1 Mayıs'ta Taksim yasağına suç duyurusu

Anayasa Mahkemesi kararına rağmen Taksim'in 1 Mayıs kutlamasına yasaklanmasına tepki gösteren DİSK İstanbul Bölge Temsilcisi Asalettin Arslanoğlu, "Asıl suçlu 2024 1 Mayıs'ında şehri halka kapatan, Taksim'i işçilere, işçi sınıfına kapatan idare ve yöneticilerdir. Suçlu olan Taksim'e çıkmak için yollara düşen, gözaltına alınan, tutuklanan ve halen tutuklu olan arkadaşlarımız değildir.

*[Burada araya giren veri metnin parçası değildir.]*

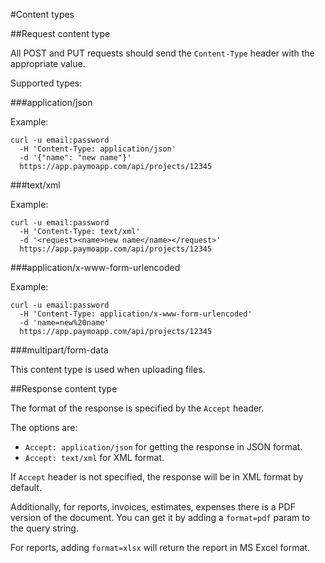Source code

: #Content types

##Request content type

All POST and PUT requests should send the `Content-Type` header with the appropriate value.

Supported types:

###application/json

Example:

```shell
curl -u email:password 
  -H 'Content-Type: application/json' 
  -d '{"name": "new name"}'
  https://app.paymoapp.com/api/projects/12345
```

###text/xml

Example:

```shell
curl -u email:password 
  -H 'Content-Type: text/xml' 
  -d '<request><name>new name</name></request>'
  https://app.paymoapp.com/api/projects/12345
```

###application/x-www-form-urlencoded
 
Example:

```shell
curl -u email:password 
  -H 'Content-Type: application/x-www-form-urlencoded' 
  -d 'name=new%20name'
  https://app.paymoapp.com/api/projects/12345
```

###multipart/form-data

This content type is used when uploading files.

##Response content type

The format of the response is specified by the `Accept` header.  

The options are:

* `Accept: application/json` for getting the response in JSON format.
* `Accept: text/xml` for XML format.

If `Accept` header is not specified, the response will be in XML format by default.

Additionally, for reports, invoices, estimates, expenses there is a PDF version of the document. You can get it by adding a `format=pdf` param to the query string.

For reports, adding `format=xlsx` will return the report in MS Excel format.

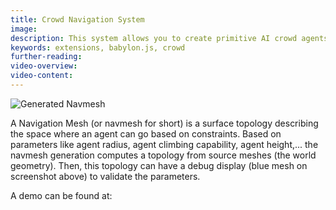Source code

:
 ```yaml
---
title: Crowd Navigation System
image:
description: This system allows you to create primitive AI crowd agents that follow a path along a specific mesh.
keywords: extensions, babylon.js, crowd
further-reading:
video-overview:
video-content:
---
```


![Generated Navmesh ](/img/extensions/navigation/NavMeshGeneration.png)

A Navigation Mesh (or navmesh for short) is a surface topology describing the space where an agent can go based on constraints.
Based on parameters like agent radius, agent climbing capability, agent height,... the navmesh generation computes a topology from source meshes (the world geometry).
Then, this topology can have a debug display (blue mesh on screenshot above) to validate the parameters.

A demo can be found at: <Playground id="#HFY257#4" title="Crowd Navigation Demo" description="Simple example showcasing the crowd agent and nav mesh systems."/>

Bize Taksim'i yasaklayan emekçilere şehre çıkmayı sokağa çıkmayı yasaklayan idarecilerdir" dedi.

DİSK İstanbul Bölge Temsilciliği, KESK İstanbul Şubeler Platformu, TMMOB İstanbul İl Koordinasyon Kurulu ve İstanbul Tabip Odası'nın katılımıyla, 1 Mayıs'ta gözaltına alınanlar için İstanbul Adliyesi önünde açıklama yapıldı.

Avukatlarının suç duyurusunda bulunduğunu belirten DİSK İstanbul Bölge Temsilcisi Asalettin Arslanoğlu, asıl suçlunun Taksim'e gitmeye çalışan ve gözaltına alınanların değil, bu yasaklama kararını çıkaranların olduğunu belirterek, şöyle konuştu:

"Biraz önce avukatlarımız suç duyurusunda bulundular. Suç duyurusunda da belirttiğimiz gibi asıl suçlu 2024 1 Mayıs'ında, şehri halka kapatan Taksim'i işçilere, işçi sınıfına kapatan idare ve yöneticilerdir. Suçlu olan Taksim'e çıkmak için yollara düşen, gözaltına alınan, tutuklanan ve halen tutuklu olan arkadaşlarımız, gençler, dostlarımız, kardeşlerimiz, yoldaşlarımız değildir.

"1 Mayıs'ı terörize etmek istiyorlar"

Yapılmak istenen açık ve nettir. Yıllardır 1 Mayıs'ı terörize etmek istiyorlar. 1 Mayıs'ı kriminalize etmek istiyorlar ve marjinalleştirmek istiyorlar. Türkiye işçi sınıfının gerçek 1 Mayıs alanı olan Taksim'e ailesiyle birlikte çocuklarıyla birlikte o kampanyada da belirttiğimiz gibi bir elinde karanfil bir elinde çocuklarıyla çıkmasını engellemek için ellerinden geleni yapıyorlar. Burada bir kere daha tekrar ediyoruz, 2024 1 Mayıs'ını da Taksim'e bizi kapatanlar bunu bilsinler ki 2025 1 Mayıs'ında, 2026 1 Mayısı'nda da Türkiye işçi sınıfı gerçek 1 Mayıs alanı Taksim Meydanı'na çıkacaktır. Ve 1 Mayıs'ı adına yakışır şekilde kutlamakta ısrar edecektir. O gün de engellenirse mücadeleye devam edecektir. Ve bu bir haktır. Asla suç değildir. Suçlanması gereken bugün hukukçularımızın dilekçelerine yansıttığı gibi bize Taksim'i yasaklayan emekçilere şehre çıkmayı sokağa çıkmayı yasaklayan idarecilerdir.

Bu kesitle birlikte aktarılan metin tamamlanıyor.